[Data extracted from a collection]
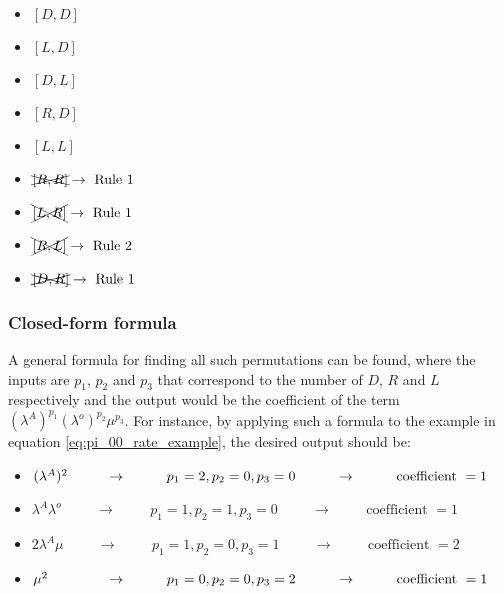 \begin{multicols}{2}
    \begin{itemize}
        \item \([D, D]\)
        \item \([L, D]\)
        \item \([D, L]\)
        \item \([R, D]\)
        \item \([L, L]\)
        \item \(\xcancel{[R, R]} \rightarrow \text{ Rule 1}\) 
        \item \(\xcancel{[L, R]} \rightarrow \text{ Rule 1}\)
        \item \(\xcancel{[R, L]} \rightarrow \text{ Rule 2}\)
        \item \(\xcancel{[D, R]} \rightarrow \text{ Rule 1}\)
    \end{itemize}
\end{multicols}


\subsubsection{Closed-form formula}
A general formula for finding all such permutations can be found, where the inputs are \( p_1\), \(p_2\) and \(p_3\) that correspond to the number of \(D\), \(R\) and \(L\) respectively and the output would be the coefficient of the term \((\lambda^A)^{p_1} (\lambda^o)^{p_2} \mu^{p_3}\). 
For instance, by applying such a formula to the example in equation \ref{eq:pi_00_rate_example}, the desired output should be:

\begin{itemize}
    \item \((\lambda^A)^2 \hspace{0.95cm} \rightarrow \hspace{1cm} p_1 = 2, p_2=0, p_3=0 \hspace{1cm} \rightarrow \hspace{1cm} \text{coefficient } = 1\)
    \item \(\lambda^A \lambda^o \hspace{1cm} \rightarrow \hspace{1cm} p_1 = 1, p_2=1, p_3=0 \hspace{1cm} \rightarrow \hspace{1cm} \text{coefficient } = 1\)
    \item \(2 \lambda^A \mu \hspace{1cm} \rightarrow \hspace{1cm} p_1 = 1, p_2=0, p_3=1 \hspace{1cm} \rightarrow \hspace{1cm} \text{coefficient } = 2\)
    \item \(\mu^2 \hspace{1.45cm} \rightarrow \hspace{1cm} p_1=0, p_2=0, p_3=2 \hspace{1cm} \rightarrow \hspace{1cm} \text{coefficient } = 1\)
\end{itemize}

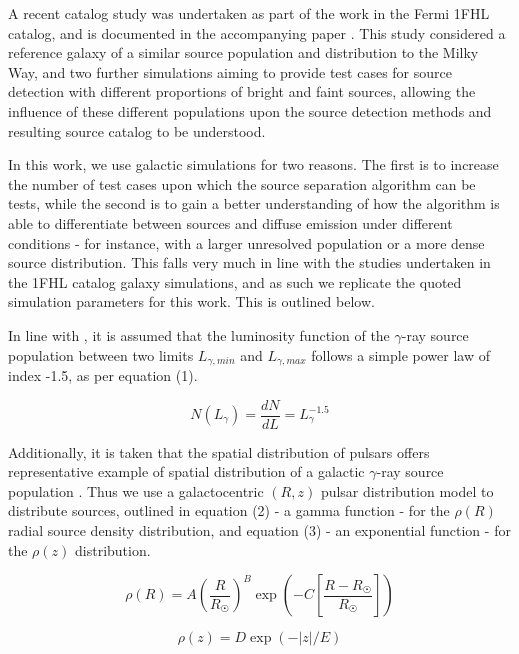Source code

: \documentclass{PoS}
\begin{document}
A recent catalog study was undertaken as part of the work in the Fermi 1FHL catalog, and is documented in the accompanying paper \cite{1fhl}. This study considered a reference galaxy of a similar source population and distribution to the Milky Way, and two further simulations aiming to provide test cases for source detection with different proportions of bright and faint sources, allowing the influence of these different populations upon the source detection methods and resulting source catalog to be understood. 

In this work, we use galactic simulations for two reasons. The first is to increase the number of test cases upon which the source separation algorithm can be tests, while the second is to gain a better understanding of how the algorithm is able to differentiate between sources and diffuse emission under different conditions - for instance, with a larger unresolved population or a more dense source distribution. This falls very much in line with the studies undertaken in the 1FHL catalog galaxy simulations, and as such we replicate the quoted simulation parameters \cite[p.59]{1fhl} for this work. This is outlined below.

In line with \cite{Strong}, it is assumed that the luminosity function of the $\gamma$-ray source population between two limits $L_{\gamma, min}$ and $L_{\gamma, max}$ follows a simple power law of index -1.5, as per equation (1).

\begin{equation}
N(L_{\gamma}) = \frac{dN}{dL} = L_{\gamma}^{-1.5}
\end{equation}

Additionally, it is taken that the spatial distribution of pulsars offers representative example of spatial distribution of a galactic $\gamma$-ray source population \cite[p.2]{Strong}. Thus we use a galactocentric $(R, z)$ pulsar distribution model \cite[p.7]{Lorimer} to distribute sources, outlined in equation (2) - a gamma function - for the $\rho(R)$ radial source density distribution, and equation (3) - an exponential function - for the $\rho(z)$ distribution.

\begin{equation}
\rho(R) = A\left(\frac{R}{R_{\astrosun}}\right)^{B} \exp\left(-C\left[\frac{R-R_{\astrosun}}{R_{\astrosun}}\right]\right)
\end{equation}

\begin{equation}
\rho(z) = D \exp(-|z|/E)
\end{equation}
\end{document}
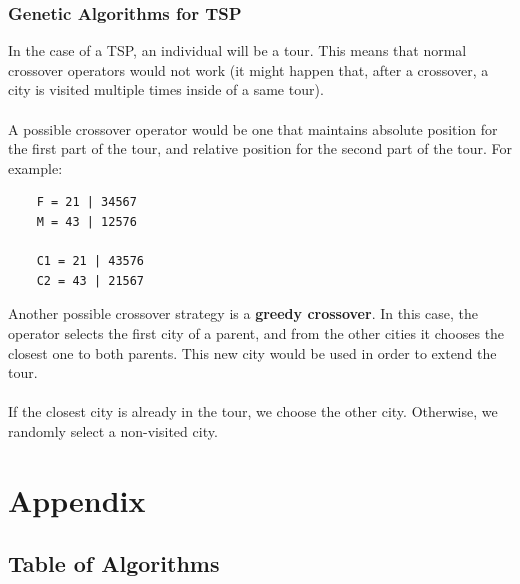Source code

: \documentclass{article}
\begin{document}
\subsubsection{Genetic Algorithms for TSP}
In the case of a TSP, an individual will be a tour. This means that normal crossover operators would not work (it might happen that, after a crossover, a city is visited multiple times inside of a same tour). \\ \\
A possible crossover operator would be one that maintains absolute position for the first part of the tour, and relative position for the second part of the tour. For example:

\begin{verbatim}
    F = 21 | 34567
    M = 43 | 12576
    
    C1 = 21 | 43576
    C2 = 43 | 21567
\end{verbatim}
Another possible crossover strategy is a \textbf{greedy crossover}. In this case, the operator selects the first city of a parent, and from the other cities it chooses the closest one to both parents. This new city would be used in order to extend the tour. \\ \\
If the closest city is already in the tour, we choose the other city. Otherwise, we randomly select a non-visited city.

\newpage

\section{Appendix}
\subsection{Table of Algorithms}
\end{document}
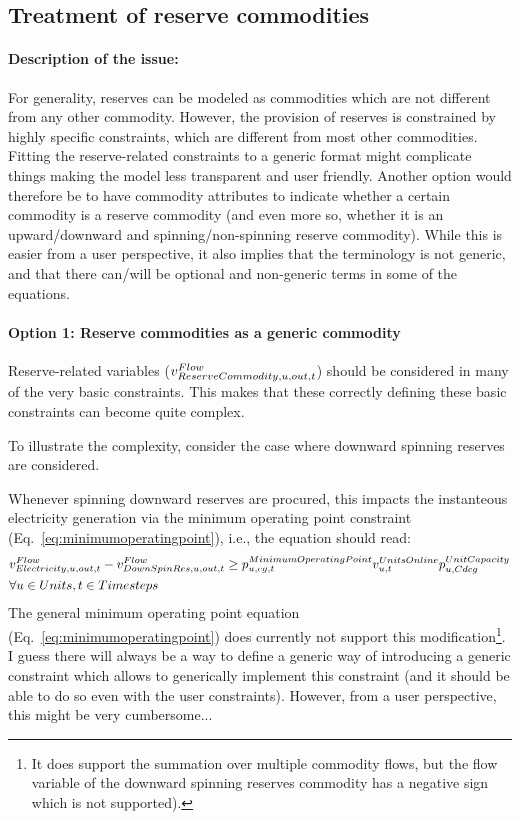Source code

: 
\subsection{Treatment of reserve commodities} \label{subsec:reserve_commodities}

\paragraph{Description of the issue:} For generality, reserves can be modeled as commodities which are not different from any other commodity. However, the provision of reserves is constrained by highly specific constraints, which are different from most other commodities. Fitting the reserve-related constraints to a generic format might complicate things making the model less transparent and user friendly. Another option would therefore be to have commodity attributes to indicate whether a certain commodity is a reserve commodity (and even more so, whether it is an upward/downward and spinning/non-spinning reserve commodity). While this is easier from a user perspective, it also implies that the terminology is not generic, and that there can/will be optional and non-generic terms in some of the equations.


\paragraph{Option 1: Reserve commodities as a generic commodity}
Reserve-related variables ($\vFlow[ReserveCommodity,\unit,out,\timestep]$) should be considered in many of the very basic constraints. This makes that these correctly defining these basic constraints can become quite complex. 

To illustrate the complexity, consider the case where downward spinning reserves are considered. 

Whenever spinning downward reserves are procured, this impacts the instanteous electricity generation via the minimum operating point constraint (Eq.~\eqref{eq:minimumoperatingpoint}), i.e., the equation should read:
\begin{align} 
& \vFlow[Electricity,\unit,out,\timestep] - \vFlow[DownSpinRes,\unit,out,\timestep] \ge \pMinimumOperatingPoint \vUnitsOnline \pUnitCapacity \nonumber \\
& \forall \units, \timesteps
\end{align}
The general minimum operating point equation (Eq.~\eqref{eq:minimumoperatingpoint}) does currently not support this modification\footnote{It does support the summation over multiple commodity flows, but the flow variable of the downward spinning reserves commodity has a negative sign which is not supported).}. I guess there will always be a way to define a generic way of introducing a generic constraint which allows to generically implement this constraint (and it should be able to do so even with the user constraints). However, from a user perspective, this might be very cumbersome... 



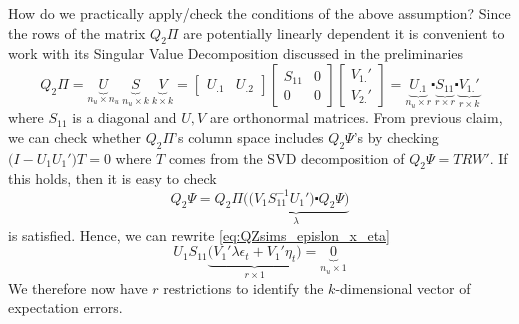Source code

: \documentclass[a4paper,10pt]{article}  %
\begin{document}
How do we practically apply/check the conditions of the above assumption? Since the rows of the matrix $ Q_2\Pi $ are potentially linearly
dependent it is convenient to work with its Singular Value Decomposition discussed in the preliminaries
\[
   Q_2 \Pi = \underbrace{U}_{n_u \times n_u} \ \underbrace{S}_{ n_u\times k } \ \underbrace{V}_{k \times k} = 
   \begin{bmatrix}
      U_{.1} & U_{.2}
   \end{bmatrix}
   \begin{bmatrix}
      S_{11} & 0 \\ 0 & 0
   \end{bmatrix}
   \begin{bmatrix}
      V_{1.}' \\ V_{2.}'
   \end{bmatrix}
   =  \underbrace{U_{.1} }_{n_u \times r } \centerdot     
      \underbrace{S_{11} }_{ r  \times r } \centerdot    
      \underbrace{V_{1.}'}_{ r  \times k }   
\]
where $ S_{11} $ is a diagonal and $ U,V $ are orthonormal matrices. From previous claim, we can check whether $ Q_2 \Pi $'s column
space includes $ Q_2 \Psi $'s by checking $ \big(I-U_1U_{1}'\big)T = 0 $  where $ T $ comes from the SVD decomposition of $ Q_2\Psi = T
R W' $. If this holds, then it is easy to check
\[
   Q_2\Psi = Q_2 \Pi \underbrace{\Big( \big(V_1 S_{11}^{-1} U_1' \big) \centerdot Q_2 \Psi \Big)}_{ \lambda }
\]
is satisfied. Hence, we can rewrite \eqref{eq:QZsims_epislon_x_eta}
\begin{equation}
   U_1S_{11} \underbrace{\big( V_{1}'\lambda \epsilon_t +  V_{1}' \eta_t \big)}_{r\times 1} = \underbrace{0}_{n_u \times 1}
\end{equation}
We therefore now have $r$ restrictions to identify the $k$-dimensional vector of expectation errors.




\clearpage
\newpage
% 
% 


\end{document}
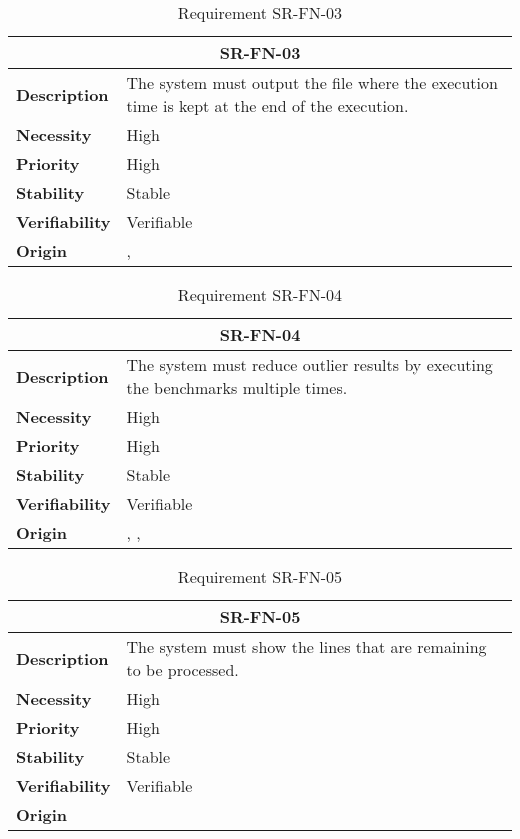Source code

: \begin{table}[H]
    \centering
    \begin{tabular}{l p{10cm}}
        \toprule
        \multicolumn{2}{c}{SR-FN-03} \\
        \toprule
        \textbf{Description}        &  The system must output the file where the execution time is kept at the end of the execution. \\
        \textbf{Necessity}          &  High \\
        \textbf{Priority}           &  High \\
        \textbf{Stability}          &  Stable \\
        \textbf{Verifiability}      & Verifiable \\
        \textbf{Origin}             & \textit{\nameref{tab:ur-ca-09}}, \textit{\nameref{tab:ur-ca-14}} \\
    \end{tabular}
    \caption{Requirement SR-FN-03}
    \label{tab:sr-fn-03}
\end{table}

\begin{table}[H]
    \centering
    \begin{tabular}{l p{10cm}}
        \toprule
        \multicolumn{2}{c}{SR-FN-04} \\
        \toprule
        \textbf{Description}        &  The system must reduce outlier results by executing the benchmarks multiple times. \\
        \textbf{Necessity}          &  High \\
        \textbf{Priority}           &  High \\
        \textbf{Stability}          &  Stable \\
        \textbf{Verifiability}      & Verifiable \\
        \textbf{Origin}             & \textit{\nameref{tab:ur-ca-12}}, \textit{\nameref{tab:ur-ca-16}}, \textit{\nameref{tab:ur-ca-17}} \\
    \end{tabular}
    \caption{Requirement SR-FN-04}
    \label{tab:sr-fn-04}
\end{table}

\begin{table}[H]
    \centering
    \begin{tabular}{l p{10cm}}
        \toprule
        \multicolumn{2}{c}{SR-FN-05} \\
        \toprule
        \textbf{Description}        &  The system must show the lines that are remaining to be processed. \\
        \textbf{Necessity}          &  High \\
        \textbf{Priority}           &  High \\
        \textbf{Stability}          &  Stable \\
        \textbf{Verifiability}      & Verifiable \\
        \textbf{Origin}             & \textit{\nameref{tab:ur-ca-15}} \\
    \end{tabular}
    \caption{Requirement SR-FN-05}
    \label{tab:sr-fn-05}
\end{table}

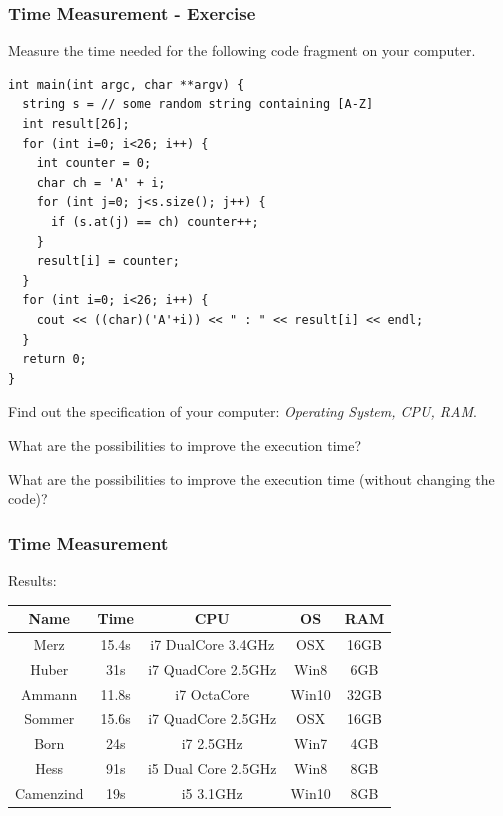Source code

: \begin{frame}[fragile]
\frametitle{Time Measurement - Exercise}
{\tiny
\begin{exercise}
Measure the time needed for the following code fragment on your computer.
\begin{lstlisting}
int main(int argc, char **argv) {
  string s = // some random string containing [A-Z]
  int result[26];
  for (int i=0; i<26; i++) {
    int counter = 0;
    char ch = 'A' + i;
    for (int j=0; j<s.size(); j++) {
      if (s.at(j) == ch) counter++;
    }
    result[i] = counter;
  }
  for (int i=0; i<26; i++) {
    cout << ((char)('A'+i)) << " : " << result[i] << endl;
  }
  return 0;
}
\end{lstlisting}
\end{exercise}
\begin{exercise}
Find out the specification of your computer: \emph{Operating System, CPU, RAM}.
\end{exercise}
\begin{exercise}
What are the possibilities to improve the execution time?
\end{exercise}
\begin{exercise}
What are the possibilities to improve the execution time (without changing the code)?
\end{exercise}
}
\end{frame}

\begin{frame}[fragile]
\frametitle{Time Measurement}
Results:\\
\vspace{3mm}
\begin{tabular}{c|c|c|c|c}
Name & Time & CPU & OS & RAM\\
\hline
Merz & 15.4s & i7 DualCore 3.4GHz & OSX & 16GB\\
Huber & 31s & i7 QuadCore 2.5GHz & Win8 & 6GB\\
Ammann & 11.8s & i7 OctaCore & Win10 & 32GB\\
Sommer & 15.6s & i7 QuadCore 2.5GHz & OSX & 16GB\\
Born & 24s & i7 2.5GHz & Win7 & 4GB\\
Hess & 91s & i5 Dual Core 2.5GHz &  Win8 & 8GB\\
Camenzind & 19s & i5 3.1GHz & Win10 & 8GB
\end{tabular}
\end{frame}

* _Your instructions_
Your answer should be one number: how many lines above contain "must".

* _Solution to the exercise_
3